ASSIGNED TASK: Read through the data and count the lines that contain the string "core"; give only the result.

RECORDS SHOWN:
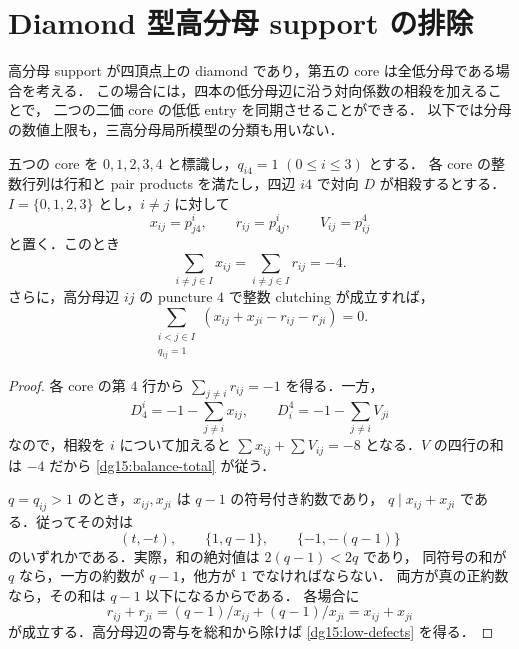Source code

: \section{Diamond 型高分母 support の排除}
\label{dg15:section}

高分母 support が四頂点上の diamond であり，第五の core は全低分母である場合を考える．
この場合には，四本の低分母辺に沿う対向係数の相殺を加えることで，
二つの二価 core の低低 entry を同期させることができる．
以下では分母の数値上限も，三高分母局所模型の分類も用いない．

\begin{lemma}
\label{dg15:hub-balance}
五つの core を $0,1,2,3,4$ と標識し，$q_{i4}=1$ $(0\leq i\leq3)$ とする．
各 core の整数行列は行和と pair products を満たし，四辺 $i4$ で対向 $D$ が相殺するとする．
$I=\{0,1,2,3\}$ とし，$i\ne j$ に対して
\[
 x_{ij}=p^i_{j4},\qquad r_{ij}=p^i_{4j},\qquad V_{ij}=p^4_{ij}
\]
と置く．このとき
\begin{equation}\label{dg15:balance-total}
 \sum_{i\ne j\in I}x_{ij}=\sum_{i\ne j\in I}r_{ij}=-4.
\end{equation}
さらに，高分母辺 $ij$ の puncture $4$ で整数 clutching が成立すれば，
\begin{equation}\label{dg15:low-defects}
 \sum_{\substack{i<j\in I\\q_{ij}=1}}
 (x_{ij}+x_{ji}-r_{ij}-r_{ji})=0.
\end{equation}
\end{lemma}

\begin{proof}
各 core の第 $4$ 行から $\sum_{j\ne i}r_{ij}=-1$ を得る．一方，
\[
 D^i_4=-1-\sum_{j\ne i}x_{ij},\qquad
 D^4_i=-1-\sum_{j\ne i}V_{ji}
\]
なので，相殺を $i$ について加えると
$\sum x_{ij}+\sum V_{ij}=-8$ となる．$V$ の四行の和は $-4$ だから
\eqref{dg15:balance-total} が従う．

$q=q_{ij}>1$ のとき，$x_{ij},x_{ji}$ は $q-1$ の符号付き約数であり，
$q\mid x_{ij}+x_{ji}$ である．従ってその対は
\begin{equation}\label{dg15:low-puncture-options}
 (t,-t),\qquad \{1,q-1\},\qquad\{-1,-(q-1)\}
\end{equation}
のいずれかである．実際，和の絶対値は $2(q-1)<2q$ であり，
同符号の和が $q$ なら，一方の約数が $q-1$，他方が $1$ でなければならない．
両方が真の正約数なら，その和は $q-1$ 以下になるからである．
各場合に
\[
 r_{ij}+r_{ji}=(q-1)/x_{ij}+(q-1)/x_{ji}=x_{ij}+x_{ji}
\]
が成立する．高分母辺の寄与を総和から除けば \eqref{dg15:low-defects} を得る．
\end{proof}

WRITTEN ANSWER: 5